U.S. quasi-judicial administrative court

The California Unemployment Insurance Appeals Board is a quasi-judicial administrative court in the U.S. state of California which hears appeals from determinations on unemployment insurance claims and taxes by the Employment Development Department. It is governed by a five-member Board, of which three are appointed by the Governor, one is appointed by the Speaker of the Assembly and one by the Senate President pro tempore. The Board was initially formed in 1943.

In the 2020-2021 fiscal year, CUIAB handled a total of 189,220 appeals, of which 180,163 were unemployment insurance appeals.

==Procedures==
When an unemployment insurance claimant files an appeal regarding a determination that they have received from the Employment Development Department, the Board sets the case for hearing by an administrative law judge who takes testimony from the claimant as well as any other interested parties, such as the department or the claimant's former employer.

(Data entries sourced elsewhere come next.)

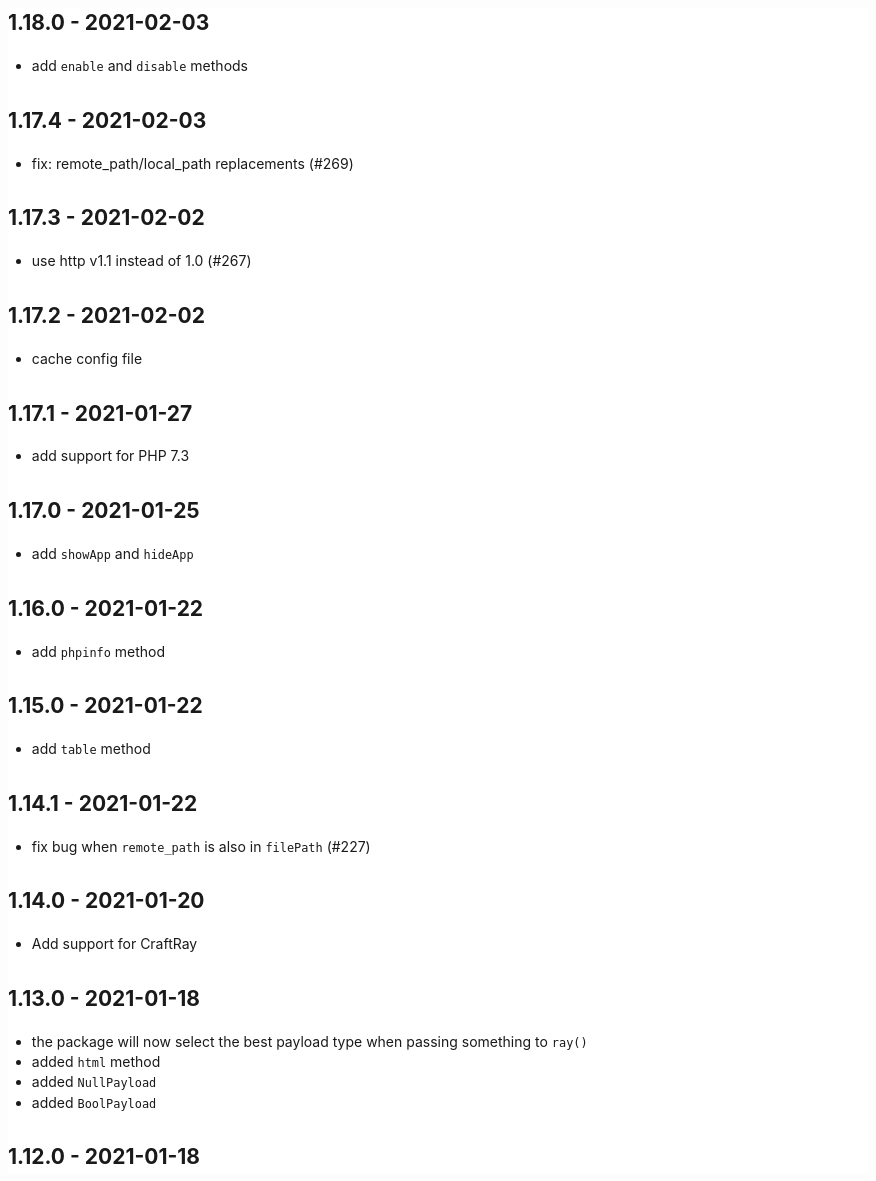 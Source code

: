 ## 1.18.0 - 2021-02-03

- add `enable` and `disable` methods

## 1.17.4 - 2021-02-03

- fix: remote_path/local_path replacements (#269)

## 1.17.3 - 2021-02-02

- use http v1.1 instead of 1.0 (#267)

## 1.17.2 - 2021-02-02

- cache config file

## 1.17.1 - 2021-01-27

- add support for PHP 7.3

## 1.17.0 - 2021-01-25

- add `showApp` and `hideApp`

## 1.16.0 - 2021-01-22

- add `phpinfo` method

## 1.15.0 - 2021-01-22

- add `table` method

## 1.14.1 - 2021-01-22

- fix bug when `remote_path` is also in `filePath` (#227)

## 1.14.0 - 2021-01-20

- Add support for CraftRay

## 1.13.0 - 2021-01-18

- the package will now select the best payload type when passing something to `ray()`
- added `html` method
- added `NullPayload`
- added `BoolPayload`

## 1.12.0 - 2021-01-18
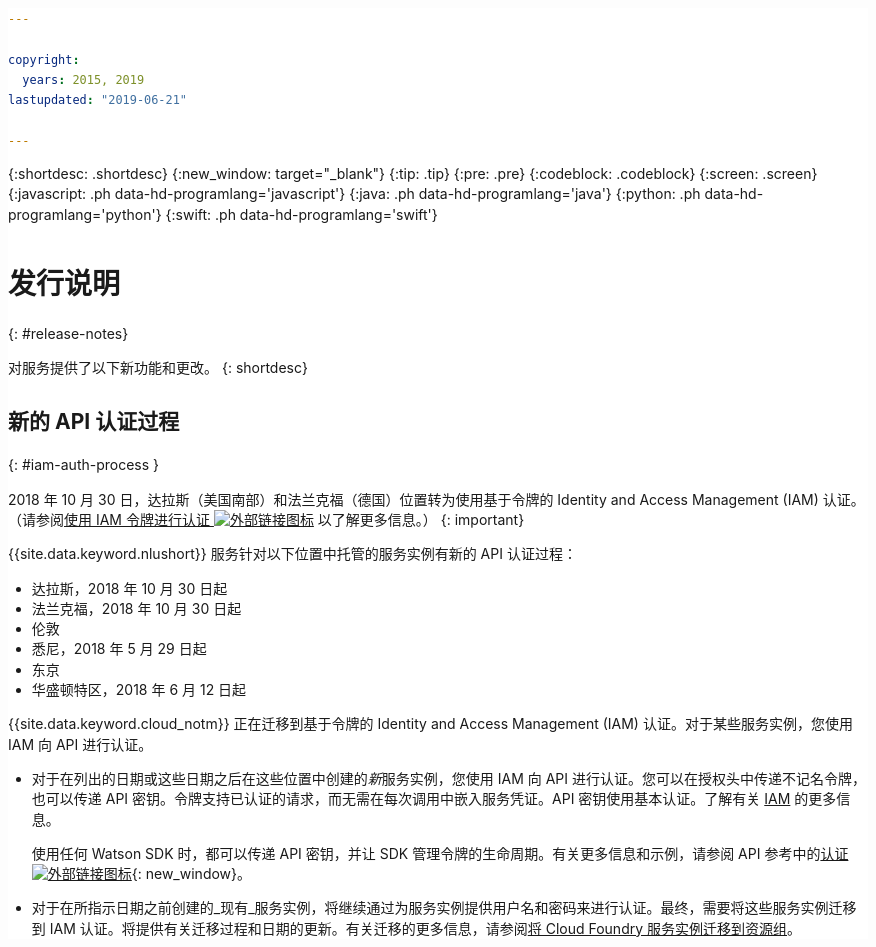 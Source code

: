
```yaml
---

copyright:
  years: 2015, 2019
lastupdated: "2019-06-21"

---
```


{:shortdesc: .shortdesc}
{:new_window: target="_blank"}
{:tip: .tip}
{:pre: .pre}
{:codeblock: .codeblock}
{:screen: .screen}
{:javascript: .ph data-hd-programlang='javascript'}
{:java: .ph data-hd-programlang='java'}
{:python: .ph data-hd-programlang='python'}
{:swift: .ph data-hd-programlang='swift'}

# 发行说明
{: #release-notes}

对服务提供了以下新功能和更改。
{: shortdesc}

## 新的 API 认证过程
{: #iam-auth-process }

2018 年 10 月 30 日，达拉斯（美国南部）和法兰克福（德国）位置转为使用基于令牌的 Identity and Access Management (IAM) 认证。（请参阅[使用 IAM 令牌进行认证 ![外部链接图标](../../icons/launch-glyph.svg "外部链接图标")](/docs/services/watson/getting-started-iam.html) 以了解更多信息。）
{: important}

{{site.data.keyword.nlushort}} 服务针对以下位置中托管的服务实例有新的 API 认证过程：

- 达拉斯，2018 年 10 月 30 日起
- 法兰克福，2018 年 10 月 30 日起
- 伦敦
- 悉尼，2018 年 5 月 29 日起
- 东京
- 华盛顿特区，2018 年 6 月 12 日起

{{site.data.keyword.cloud_notm}} 正在迁移到基于令牌的 Identity and Access Management (IAM) 认证。对于某些服务实例，您使用 IAM 向 API 进行认证。

- 对于在列出的日期或这些日期之后在这些位置中创建的*新*服务实例，您使用 IAM 向 API 进行认证。您可以在授权头中传递不记名令牌，也可以传递 API 密钥。令牌支持已认证的请求，而无需在每次调用中嵌入服务凭证。API 密钥使用基本认证。了解有关 [IAM](/docs/services/watson/getting-started-iam.html) 的更多信息。

    使用任何 Watson SDK 时，都可以传递 API 密钥，并让 SDK 管理令牌的生命周期。有关更多信息和示例，请参阅 API 参考中的[认证 ![外部链接图标](../../icons/launch-glyph.svg "外部链接图标")](https://{DomainName}/apidocs/natural-language-understanding/#authentication){: new_window}。
- 对于在所指示日期之前创建的_现有_服务实例，将继续通过为服务实例提供用户名和密码来进行认证。最终，需要将这些服务实例迁移到 IAM 认证。将提供有关迁移过程和日期的更新。有关迁移的更多信息，请参阅[将 Cloud Foundry 服务实例迁移到资源组](/docs/resources/instance_migration.html)。
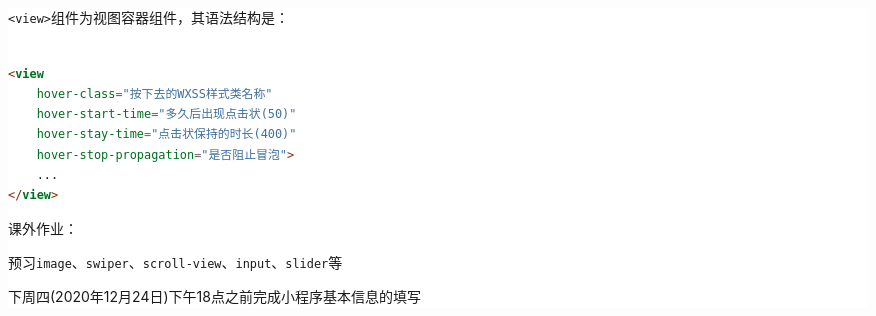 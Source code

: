 `<view>`组件为视图容器组件，其语法结构是：

```html

<view
	hover-class="按下去的WXSS样式类名称"
    hover-start-time="多久后出现点击状(50)"
    hover-stay-time="点击状保持的时长(400)"
    hover-stop-propagation="是否阻止冒泡">
    ...
</view>


```

课外作业：

预习`image`、`swiper`、`scroll-view`、`input`、`slider`等

下周四(2020年12月24日)下午18点之前完成小程序基本信息的填写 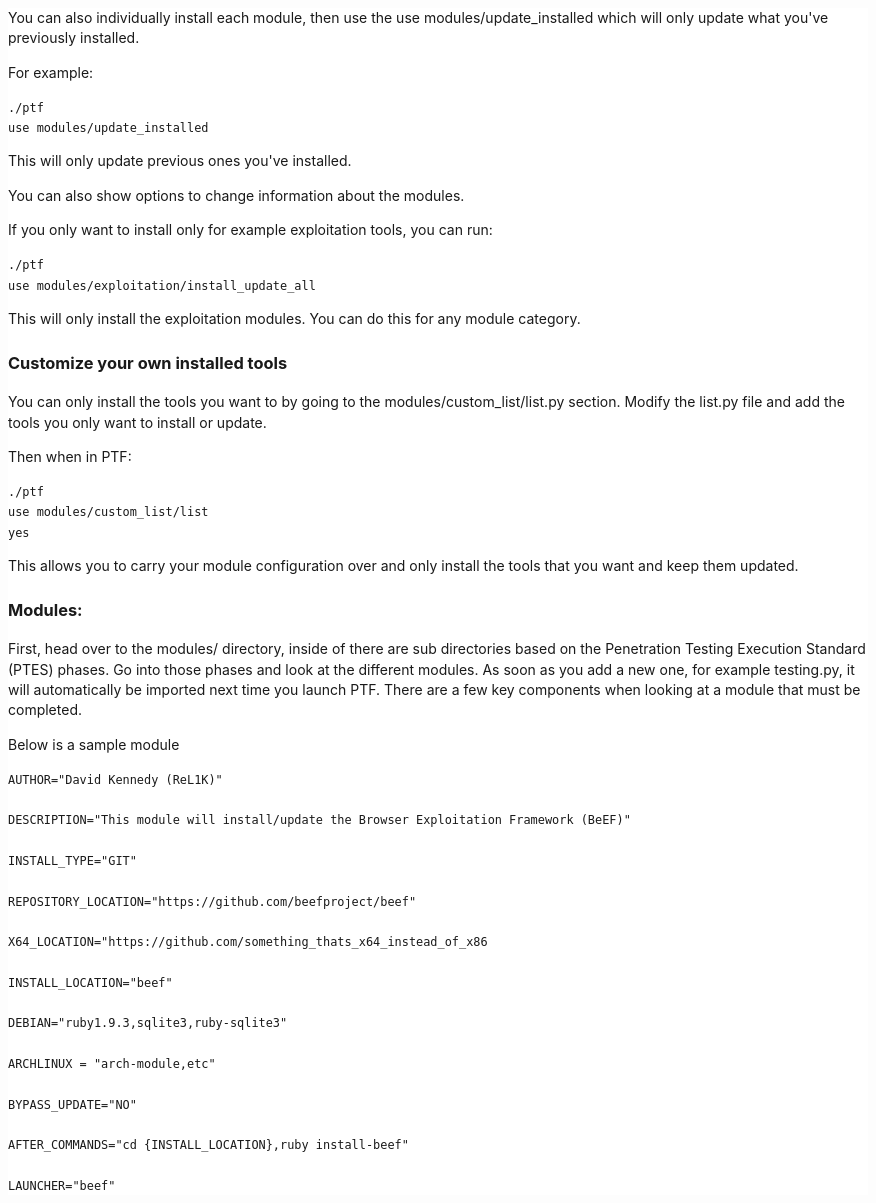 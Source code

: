 You can also individually install each module, then use the  use modules/update_installed which will only update what you've previously installed.

For example:

```
./ptf
use modules/update_installed
```

This will only update previous ones you've installed.

You can also show options to change information about the modules.

If you only want to install only for example exploitation tools, you can run:

```
./ptf
use modules/exploitation/install_update_all
```

This will only install the exploitation modules. You can do this for any module category.

### Customize your own installed tools

You can only install the tools you want to by going to the modules/custom_list/list.py section. Modify the list.py file and add the tools you only want to install or update.

Then when in PTF:

```
./ptf
use modules/custom_list/list
yes
```

This allows you to carry your module configuration over and only install the tools that you want and keep them updated.

### Modules:

First, head over to the modules/ directory, inside of there are sub directories based on the Penetration Testing Execution Standard (PTES) phases. Go into those phases and look at the different modules. As soon as you add a new one, for example testing.py, it will automatically be imported next time you launch PTF. There are a few key components when looking at a module that must be completed.

Below is a sample module

```
AUTHOR="David Kennedy (ReL1K)"

DESCRIPTION="This module will install/update the Browser Exploitation Framework (BeEF)"

INSTALL_TYPE="GIT"

REPOSITORY_LOCATION="https://github.com/beefproject/beef"

X64_LOCATION="https://github.com/something_thats_x64_instead_of_x86

INSTALL_LOCATION="beef"

DEBIAN="ruby1.9.3,sqlite3,ruby-sqlite3"

ARCHLINUX = "arch-module,etc"

BYPASS_UPDATE="NO"

AFTER_COMMANDS="cd {INSTALL_LOCATION},ruby install-beef"

LAUNCHER="beef"

```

If any party disagrees with the outcome of the appeal, they may file an appeal to the Board itself; the Board's determination is the final administrative level of appeal available, and appellants must then file a petition for writ of administrative mandate in the superior court in order to seek review.

While the Constitution of California and the Unemployment Insurance Code prohibits state courts from impeding the collection of a tax, this does not apply to reserve account charges based on an employee's status so long as an assessment of unemployment insurance taxes has not been made.